◆ **WHAT IS REQUIRED**
Could you retype, exactly and with no pictures, only the lines from the first line of the records below through the line that contains "T. Corruption in"?

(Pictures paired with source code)
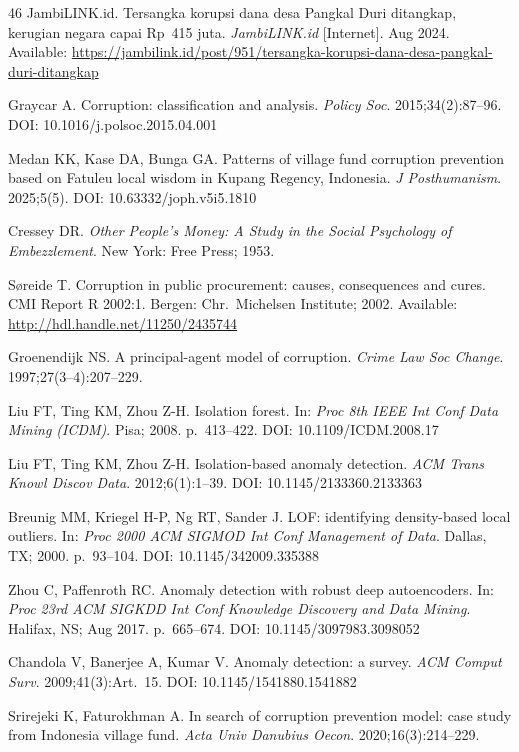\documentclass[3p,times,procedia]{elsarticle}
\begin{document}
\begin{thebibliography}{46}
JambiLINK.id. Tersangka korupsi dana desa Pangkal Duri ditangkap, kerugian negara capai Rp~415 juta. \textit{JambiLINK.id} [Internet]. Aug 2024. Available: \url{https://jambilink.id/post/951/tersangka-korupsi-dana-desa-pangkal-duri-ditangkap}

Graycar A. Corruption: classification and analysis. \textit{Policy Soc}. 2015;34(2):87--96. DOI: 10.1016/j.polsoc.2015.04.001

Medan KK, Kase DA, Bunga GA. Patterns of village fund corruption prevention based on Fatuleu local wisdom in Kupang Regency, Indonesia. \textit{J Posthumanism}. 2025;5(5). DOI: 10.63332/joph.v5i5.1810

Cressey DR. \textit{Other People's Money: A Study in the Social Psychology of Embezzlement}. New York: Free Press; 1953.

S{\o}reide T. Corruption in public procurement: causes, consequences and cures. CMI Report R 2002:1. Bergen: Chr.\ Michelsen Institute; 2002. Available: \url{http://hdl.handle.net/11250/2435744}

Groenendijk NS. A principal-agent model of corruption. \textit{Crime Law Soc Change}. 1997;27(3--4):207--229.

Liu FT, Ting KM, Zhou Z-H. Isolation forest. In: \textit{Proc 8th IEEE Int Conf Data Mining (ICDM)}. Pisa; 2008. p.\ 413--422. DOI: 10.1109/ICDM.2008.17

Liu FT, Ting KM, Zhou Z-H. Isolation-based anomaly detection. \textit{ACM Trans Knowl Discov Data}. 2012;6(1):1--39. DOI: 10.1145/2133360.2133363

Breunig MM, Kriegel H-P, Ng RT, Sander J. LOF: identifying density-based local outliers. In: \textit{Proc 2000 ACM SIGMOD Int Conf Management of Data}. Dallas, TX; 2000. p.\ 93--104. DOI: 10.1145/342009.335388

Zhou C, Paffenroth RC. Anomaly detection with robust deep autoencoders. In: \textit{Proc 23rd ACM SIGKDD Int Conf Knowledge Discovery and Data Mining}. Halifax, NS; Aug 2017. p.\ 665--674. DOI: 10.1145/3097983.3098052

Chandola V, Banerjee A, Kumar V. Anomaly detection: a survey. \textit{ACM Comput Surv}. 2009;41(3):Art.~15. DOI: 10.1145/1541880.1541882

Srirejeki K, Faturokhman A. In search of corruption prevention model: case study from Indonesia village fund. \textit{Acta Univ Danubius Oecon}. 2020;16(3):214--229.


\end{thebibliography}
\end{document}
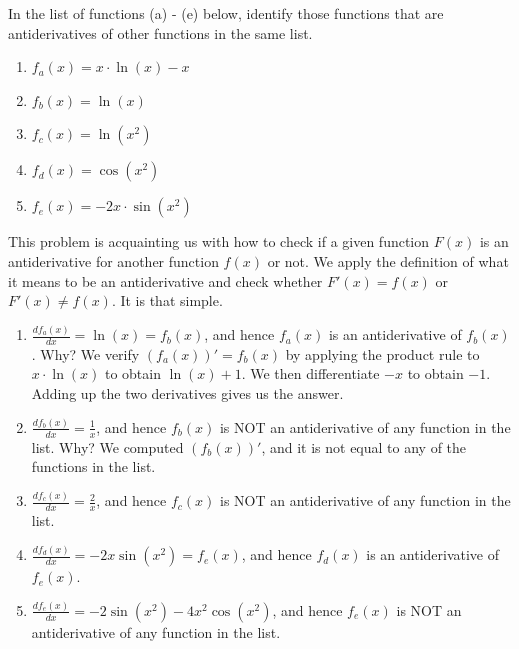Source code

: \begin{example} 
\label{ex:VerifyingAntiderivatives}
In the list of functions (a) - (e) below, identify those functions that are antiderivatives of other functions in the same list.

\begin{enumerate}
\renewcommand{\labelenumi}{(\alph{enumi})}
\setlength{\itemsep}{.2cm}
    \item $f_a(x) = x \cdot \ln(x) - x$
     \item $f_b(x) =  \ln(x) $
      \item $f_c(x) = \ln(x^2)$
       \item $f_d(x) = \cos(x^2)$
        \item $f_e(x) = -2x \cdot \sin(x^2)$
\end{enumerate}
    
\end{example}

\solution This problem is acquainting us with how to check if a given function $F(x)$ is an antiderivative for another function $f(x)$ or not. We apply the definition of what it means to be an antiderivative and check whether $F'(x) = f(x)$ or $F'(x) \neq f(x)$. It is that simple.

\begin{enumerate}
\renewcommand{\labelenumi}{(\alph{enumi})}
\setlength{\itemsep}{.2cm}
    \item $\frac{df_a(x)}{dx} = \ln(x) = f_b(x)$, and hence $f_a(x)$ is an antiderivative of $f_b(x)$. Why? We verify $\left(f_a(x) \right)' = f_b(x)$ by applying the product rule to $x\cdot \ln(x)$ to obtain $\ln(x)+1$. We then differentiate $-x$ to obtain $-1$. Adding up the two derivatives gives us the answer.
     \item $\frac{df_b(x)}{dx} =  \frac{1}{x}$, and hence $f_b(x)$ is NOT an antiderivative of any function in the list. Why? We computed $\left(f_b(x) \right)'$, and it is not equal to any of the functions in the list.
      \item $\frac{df_c(x)}{dx} =  \frac{2}{x}$,  and hence $f_c(x)$ is NOT an antiderivative of any function in the list. 
       \item $\frac{df_d(x)}{dx} = - 2 x \sin\left( x^{2} \right) = f_e(x)$, and hence $f_d(x)$ is an antiderivative of $f_e(x)$.
        \item $\frac{df_e(x)}{dx} =  - 2 \sin\left( x^{2} \right) - 4 x^{2} \cos\left( x^{2} \right)$, and hence $f_e(x)$ is NOT an antiderivative of any function in the list. 
\end{enumerate}

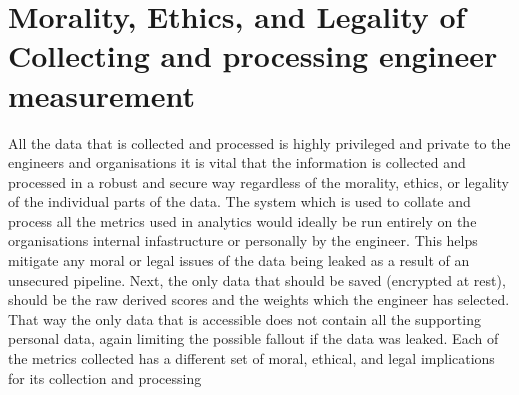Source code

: \documentclass[11pt]{article}
\begin{document}
    \section{Morality, Ethics, and Legality of Collecting and processing engineer measurement}
    All the data that is collected and processed is highly privileged and private to the engineers and organisations it is vital that the information is collected and processed in a robust and secure way regardless of the morality, ethics, or legality of the individual parts of the data. The system which is used to collate and process all the metrics used in analytics would ideally be run entirely on the organisations internal infastructure or personally by the engineer. This helps mitigate any moral or legal issues of the data being leaked as a result of an unsecured pipeline. Next, the only data that should be saved (encrypted at rest), should be the raw derived scores and the weights which the engineer has selected. That way the only data that is accessible does not contain all the supporting personal data, again limiting the possible fallout if the data was leaked. Each of the metrics collected has a different set of moral, ethical, and legal implications for its collection and processing
\end{document}

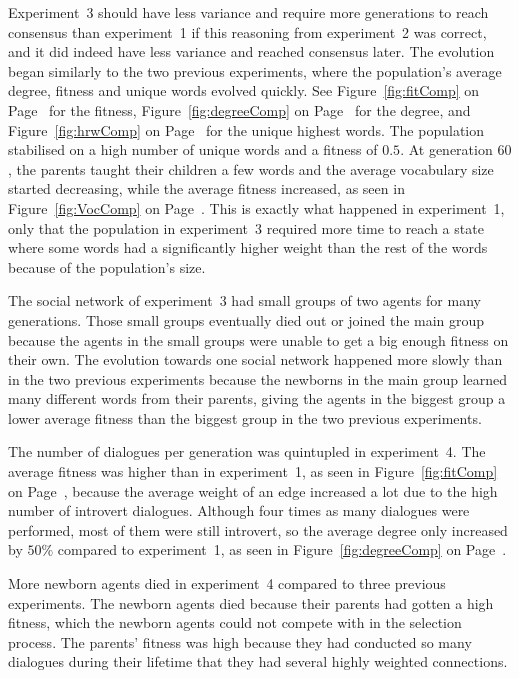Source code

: Experiment~3 should have less variance and require more generations to reach consensus than experiment~1 if this reasoning from experiment~2 was correct, and it did indeed have less variance and reached consensus later. The evolution began similarly to the two previous experiments, where the population's average degree, fitness and unique words evolved quickly. See Figure~\ref{fig:fitComp} on Page~\pageref{fig:fitComp} for the fitness, Figure~\ref{fig:degreeComp} on Page~\pageref{fig:degreeComp} for the degree, and Figure~\ref{fig:hrwComp} on Page~\pageref{fig:hrwComp} for the unique highest words. The population stabilised on a high number of unique words and a fitness of $0.5$. At generation $60$, the parents taught their children a few words and the average vocabulary size started decreasing, while the average fitness increased, as seen in Figure~\ref{fig:VocComp} on Page~\pageref{fig:VocComp}. This is exactly what happened in experiment~1, only that the population in experiment~3 required more time to reach a state where some words had a significantly higher weight than the rest of the words because of the population’s size. 

The social network of experiment~3 had small groups of two agents for many generations. Those small groups eventually died out or joined the main group because the agents in the small groups were unable to get a big enough fitness on their own. The evolution towards one social network happened more slowly than in the two previous experiments because the newborns in the main group learned many different words from their parents, giving the agents in the biggest group a lower average fitness than the biggest group in the two previous experiments.

The number of dialogues per generation was quintupled in experiment~4. The average fitness was higher than in experiment~1, as seen in Figure~\ref{fig:fitComp} on Page~\pageref{fig:fitComp}, because the average weight of an edge increased a lot due to the high number of introvert dialogues. Although four times as many dialogues were performed, most of them were still introvert, so the average degree only increased by $50\%$ compared to experiment~1, as seen in Figure~\ref{fig:degreeComp} on Page~\pageref{fig:degreeComp}.

More newborn agents died in experiment~4 compared to three previous experiments. The newborn agents died because their parents had gotten a high fitness, which the newborn agents could not compete with in the selection process. The parents' fitness was high because they had conducted so many dialogues during their lifetime that they had several highly weighted connections. 

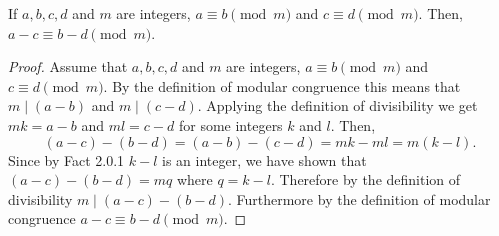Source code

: \documentclass{report}
\begin{document}
\begin{proposition}{}{}
  If $a,b,c,d$ and $m$ are integers, $a \equiv b \pmod{m}$ and $c \equiv d \pmod{m}$. Then, $a - c \equiv b - d \pmod{m}$.
\end{proposition}

\begin{proof}
  Assume that $a,b,c,d$ and $m$ are integers, $a \equiv b \pmod{m}$ and $c \equiv d \pmod{m}$.
  By the definition of modular congruence this means that $m \mid (a - b)$ and $m \mid (c - d)$.
  Applying the definition of divisibility we get $mk = a - b$ and $ml = c - d$ for some integers $k$ and $l$.
  Then, $$(a - c) -(b - d) = (a - b) -(c - d) = mk - ml = m(k-l).$$
  Since by Fact 2.0.1 $k - l$ is an integer, we have shown that $(a - c) - (b - d) = mq$ where $q = k - l$.
  Therefore by the definition of divisibility $m \mid (a - c) - (b - d)$.
  Furthermore by the definition of modular congruence $a - c \equiv b - d \pmod{m}$.
\end{proof}
\end{document}
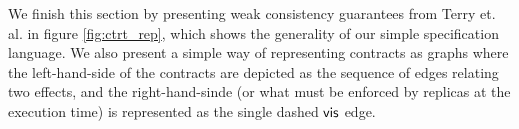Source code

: We finish this section by presenting weak consistency guarantees from
Terry et. al. in figure \ref{fig:ctrt_rep}, which shows the generality
of our simple specification language. We also present a simple way of
representing contracts as graphs where the left-hand-side of the
contracts are depicted as the sequence of edges relating two effects,
and the right-hand-sinde (or what must be enforced by replicas at the
execution time) is represented as the single dashed ${\normalfont \textsf{vis}}$ edge.
%
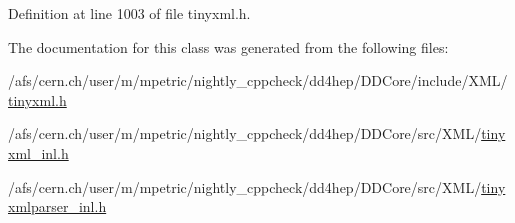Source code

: Definition at line 1003 of file tinyxml.\+h.



The documentation for this class was generated from the following files\+:\begin{DoxyCompactItemize}
\item 
/afs/cern.\+ch/user/m/mpetric/nightly\+\_\+cppcheck/dd4hep/\+D\+D\+Core/include/\+X\+M\+L/\hyperlink{tinyxml_8h}{tinyxml.\+h}\item 
/afs/cern.\+ch/user/m/mpetric/nightly\+\_\+cppcheck/dd4hep/\+D\+D\+Core/src/\+X\+M\+L/\hyperlink{tinyxml__inl_8h}{tinyxml\+\_\+inl.\+h}\item 
/afs/cern.\+ch/user/m/mpetric/nightly\+\_\+cppcheck/dd4hep/\+D\+D\+Core/src/\+X\+M\+L/\hyperlink{tinyxmlparser__inl_8h}{tinyxmlparser\+\_\+inl.\+h}\end{DoxyCompactItemize}
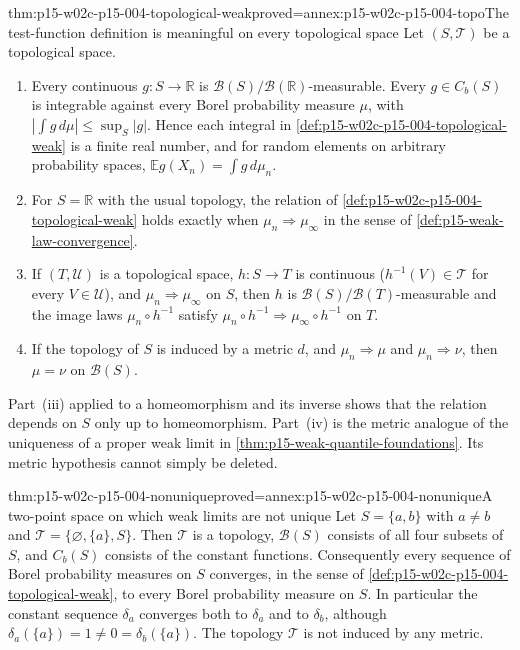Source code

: \begin{hbtheorem}{thm:p15-w02c-p15-004-topological-weak}{proved=annex:p15-w02c-p15-004-topo}{The test-function definition is meaningful on every topological space}
Let \((S,\mathcal T)\) be a topological space.
\begin{enumerate}
\item Every continuous \(g:S\to\mathbb R\) is
\(\mathcal B(S)/\mathcal B(\mathbb R)\)-measurable. Every
\(g\in C_b(S)\) is integrable against every Borel probability measure
\(\mu\), with \(|\int g\,d\mu|\leq\sup_S|g|\). Hence each integral in
\cref{def:p15-w02c-p15-004-topological-weak} is a finite real number,
and for random elements on arbitrary probability spaces,
\(\mathbb E g(X_n)=\int g\,d\mu_n\).
\item For \(S=\mathbb R\) with the usual topology, the relation of
\cref{def:p15-w02c-p15-004-topological-weak} holds exactly when
\(\mu_n\Rightarrow\mu_\infty\) in the sense of
\cref{def:p15-weak-law-convergence}.
\item If \((T,\mathcal U)\) is a topological space,
\(h:S\to T\) is continuous (\(h^{-1}(V)\in\mathcal T\) for every
\(V\in\mathcal U\)), and \(\mu_n\Rightarrow\mu_\infty\) on \(S\), then
\(h\) is \(\mathcal B(S)/\mathcal B(T)\)-measurable and the image laws
\(\mu_n\circ h^{-1}\) satisfy
\(\mu_n\circ h^{-1}\Rightarrow\mu_\infty\circ h^{-1}\) on \(T\).
\item If the topology of \(S\) is induced by a metric \(d\), and
\(\mu_n\Rightarrow\mu\) and \(\mu_n\Rightarrow\nu\), then \(\mu=\nu\)
on \(\mathcal B(S)\).
\end{enumerate}
\end{hbtheorem}

Part~(iii) applied to a homeomorphism and its inverse shows that the
relation depends on \(S\) only up to homeomorphism. Part~(iv) is the
metric analogue of the uniqueness of a proper weak limit in
\cref{thm:p15-weak-quantile-foundations}. Its metric hypothesis cannot
simply be deleted.

\begin{hbtheorem}{thm:p15-w02c-p15-004-nonunique}{proved=annex:p15-w02c-p15-004-nonunique}{A two-point space on which weak limits are not unique}
Let \(S=\{a,b\}\) with \(a\neq b\) and
\(\mathcal T=\{\varnothing,\{a\},S\}\). Then \(\mathcal T\) is a
topology, \(\mathcal B(S)\) consists of all four subsets of \(S\), and
\(C_b(S)\) consists of the constant functions. Consequently every
sequence of Borel probability measures on \(S\) converges, in the sense
of \cref{def:p15-w02c-p15-004-topological-weak}, to every Borel
probability measure on \(S\). In particular the constant sequence
\(\delta_a\) converges both to \(\delta_a\) and to \(\delta_b\), although
\(\delta_a(\{a\})=1\neq0=\delta_b(\{a\})\). The topology \(\mathcal T\)
is not induced by any metric.
\end{hbtheorem}

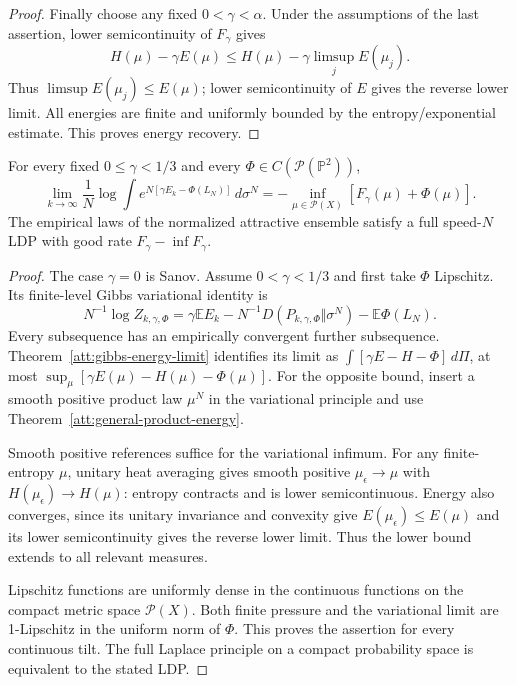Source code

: \begin{proof}
Finally choose any fixed $0<\gamma<\alpha$. Under the assumptions
of the last assertion, lower semicontinuity of $F_\gamma$ gives
\[
 H(\mu)-\gamma E(\mu)
 \le H(\mu)-\gamma\limsup_j E(\mu_j).
\]
Thus $\limsup E(\mu_j)\le E(\mu)$; lower semicontinuity of $E$
gives the reverse lower limit. All energies are finite and uniformly
bounded by the entropy/exponential estimate. This proves energy recovery.
\end{proof}

\begin{theorem}
\label{att:full-laplace}
For every fixed $0\le\gamma<1/3$ and every
$\Phi\in C(\mathcal P(\mathbb P^2))$,
\begin{equation}
 \lim_{k\to\infty}\frac1N\log\int
       e^{N[\gamma E_k-\Phi(L_N)]}\,d\sigma^N
 =-\inf_{\mu\in\mathcal P(X)}[F_\gamma(\mu)+\Phi(\mu)].
 \label{att:full-laplace-eq}
\end{equation}
The empirical laws of the normalized attractive ensemble satisfy a
full speed-$N$ LDP with good rate
$F_\gamma-\inf F_\gamma$.
\end{theorem}

\begin{proof}
The case $\gamma=0$ is Sanov. Assume $0<\gamma<1/3$ and first take
$\Phi$ Lipschitz. Its finite-level Gibbs variational identity is
\[
 N^{-1}\log Z_{k,\gamma,\Phi}
 =\gamma\mathbb E E_k-N^{-1}D(P_{k,\gamma,\Phi}\Vert\sigma^N)
                         -\mathbb E\Phi(L_N).
\]
Every subsequence has an empirically convergent further subsequence.
Theorem~\ref{att:gibbs-energy-limit} identifies its limit as
$\int[\gamma E-H-\Phi]\,d\Pi$, at most
$\sup_\mu[\gamma E(\mu)-H(\mu)-\Phi(\mu)]$.
For the opposite bound, insert a smooth positive product law $\mu^N$
in the variational principle and use
Theorem~\ref{att:general-product-energy}.

Smooth positive references suffice for the variational infimum.
For any finite-entropy $\mu$, unitary heat averaging gives smooth
positive $\mu_\epsilon\to\mu$ with $H(\mu_\epsilon)\to H(\mu)$:
entropy contracts and is lower semicontinuous. Energy also converges,
since its unitary invariance and convexity give
$E(\mu_\epsilon)\le E(\mu)$ and its lower semicontinuity gives the
reverse lower limit. Thus the lower bound extends to all relevant
measures.

Lipschitz functions are uniformly dense in the continuous functions
on the compact metric space $\mathcal P(X)$. Both finite pressure and
the variational limit are 1-Lipschitz in the uniform norm of $\Phi$.
This proves the assertion for every continuous tilt. The full Laplace
principle on a compact probability space is equivalent to the stated
LDP.
\end{proof}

◆ **ANSWER AREA**
\documentclass[3p,times,procedia]{elsarticle}
\begin{document}
\begin{thebibliography}{46}
JambiLINK.id. Tersangka korupsi dana desa Pangkal Duri ditangkap, kerugian negara capai Rp~415 juta. \textit{JambiLINK.id} [Internet]. Aug 2024. Available: \url{https://jambilink.id/post/951/tersangka-korupsi-dana-desa-pangkal-duri-ditangkap}

Graycar A. Corruption: classification and analysis. \textit{Policy Soc}. 2015;34(2):87--96. DOI: 10.1016/j.polsoc.2015.04.001

Medan KK, Kase DA, Bunga GA. Patterns of village fund corruption prevention based on Fatuleu local wisdom in Kupang Regency, Indonesia. \textit{J Posthumanism}. 2025;5(5). DOI: 10.63332/joph.v5i5.1810

Cressey DR. \textit{Other People's Money: A Study in the Social Psychology of Embezzlement}. New York: Free Press; 1953.

S{\o}reide T. Corruption in public procurement: causes, consequences and cures. CMI Report R 2002:1. Bergen: Chr.\ Michelsen Institute; 2002. Available: \url{http://hdl.handle.net/11250/2435744}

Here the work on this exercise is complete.